These appeals are by the owner of offending vehicle u/s 173 of the Motor Vehicles Act, 1988, challenging the award dated 23rd August, 2006 passed by the learned Additional Motor Accident Claims Tribunal, Jhabua in Claim Case No. 213/05, Claim Case No. 221/05 and Claim Case No. 243/05, by which the Tribunal has awarded the compensation to the claimants and has exonerated the insurance Company on the ground that the driver of the offending vehicle was not having valid licence to drive the vehicle. For the sake of convenience facts of M. A. No. 261/07 have been noted.

The Respondent/claimant had filed the claim petition pleading that on 4th October, 1998, the Respondent No. 1 was going from Jhabua to Thandla, on his scooter, when accident was caused by the bus bearing registration No. M.P. 11-A-3574, which was driven by the Respondent No. 2-Juwan Singh, in a rash and negligent manner. The Appellant was the owner of the bus and the bus was insured with Respondent No. 3 Insurance Company.

The Tribunal by the impugned award granted compensation of Rs. 80,000/- to the Respondent No. 1 alongwith 6% interest from the date of award. The Tribunal found that the Respondent No. 2 was driving the offending bus without any valid licence and there was breach of policy condition, therefore, the Insurance Company was not liable to pay the compensation amount. The Tribunal directed that the Insurance Company will deposit the compensation amount and will be entitled to recover it from the driver and owner of the vehicle. The other claim cases No. 221/ 05 and 243/05, were also decided by the same impugned award on the same terms.

learned Counsel appearing for the Appellant submitted that the Tribunal has committed an error in exonerating the Insurance Company without properly appreciating the driving licence of the Respondent No. 2 and ignoring the fact that the said driving licence was subsequently renewed by the RTO, Dahod and that the Appellant had not caused any wilful breach of policy conditions.

learned Counsel appearing for the Respondent Insurance Company submitted that the finding which has been arrived at by the Motor Accident Claims Tribunal is just and proper and the Insurance Company has rightly been exonerated, since, at the time of accident the driver of the offending bus was not having valid licence to drive the vehicle.

I have heard learned Counsel for the parties and perused the record.

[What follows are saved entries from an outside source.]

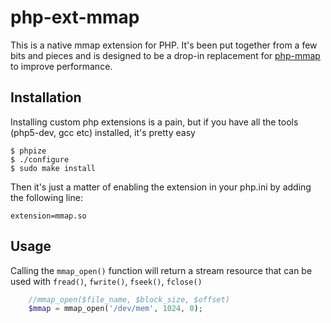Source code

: # php-ext-mmap
This is a native mmap extension for PHP.  It's been put together from a few bits and pieces and is designed to be a drop-in replacement for [php-mmap](https://github.com/calcinai/php-mmap) to improve performance.

## Installation
Installing custom php extensions is a pain, but if you have all the tools (php5-dev, gcc etc) installed, it's pretty easy

```
$ phpize
$ ./configure
$ sudo make install
```

Then it's just a matter of enabling the extension in your php.ini by adding the following line:

`extension=mmap.so`

## Usage
Calling the `mmap_open()` function will return a stream resource that can be used with `fread()`, `fwrite()`, `fseek()`, `fclose()`

```php
    //mmap_open($file_name, $block_size, $offset)
    $mmap = mmap_open('/dev/mem', 1024, 0);
```
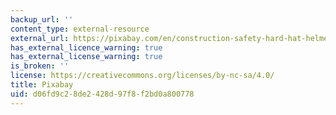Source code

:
 ```yaml
---
backup_url: ''
content_type: external-resource
external_url: https://pixabay.com/en/construction-safety-hard-hat-helmet-2238779/
has_external_licence_warning: true
has_external_license_warning: true
is_broken: ''
license: https://creativecommons.org/licenses/by-nc-sa/4.0/
title: Pixabay
uid: d06fd9c2-8de2-428d-97f8-f2bd0a800778
---
```

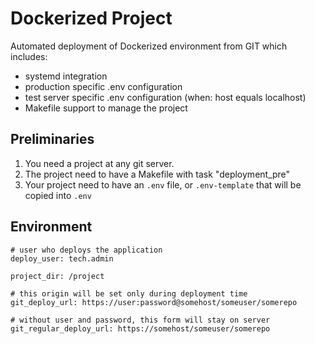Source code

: Dockerized Project
==================

Automated deployment of Dockerized environment from GIT which includes:

- systemd integration
- production specific .env configuration
- test server specific .env configuration (when: host equals localhost)
- Makefile support to manage the project

Preliminaries
-------------

1. You need a project at any git server.
2. The project need to have a Makefile with task "deployment_pre"
3. Your project need to have an `.env` file, or `.env-template` that will be copied into `.env`

Environment
-----------

```yamlex
# user who deploys the application
deploy_user: tech.admin

project_dir: /project

# this origin will be set only during deployment time
git_deploy_url: https://user:password@somehost/someuser/somerepo

# without user and password, this form will stay on server
git_regular_deploy_url: https://somehost/someuser/somerepo
```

In the present case, the owner of the vehicle Hukumchand was examined as N.A.W-4, who, stated that the Respondent No. 2-Juwan Singh was driving the vehicle for last several years. He had seen the driving license of Juwan Singh while employing him in service and that driving licence was containing the seal of RTO. He has also stated that before engaging Juwan Singh, he had made an enquiry from the previous employers Pradeep Bus, Agrawal Bus etc. and he was informed by them that Juwan Singh was an experienced and good driver. He has also stated that the driving licence issued to Juwan Singh was valid for the period 30th June, 1989 to 29th June, 1992. Thereafter, it was renewed on 18th October, 1993 and was against renewed from RTO, Dahod from 3rd January, 1997 to 2nd January, 2000. Thus, from the statement of Hukumchand, it is apparent that he had made enquiry before keeping Juwan Singh in his employment as driver. His statement that he had not made investigation, relating to the genuineness of the document relates to making enquiry from different RTO, but apparently, his statement indicates that he himself had got licence renewed from RTO, Dahod. No contrary evidence has been adduced by the Insurance-Company to show that the driving licence was not renewed from RTO, Dahod. There is substance in the argument of learned Counsel for the Appellant that the licence Ext. D/6, does not appear to be forged on the face of it since it bears the licence number of the RTO and it is in the prescribed form.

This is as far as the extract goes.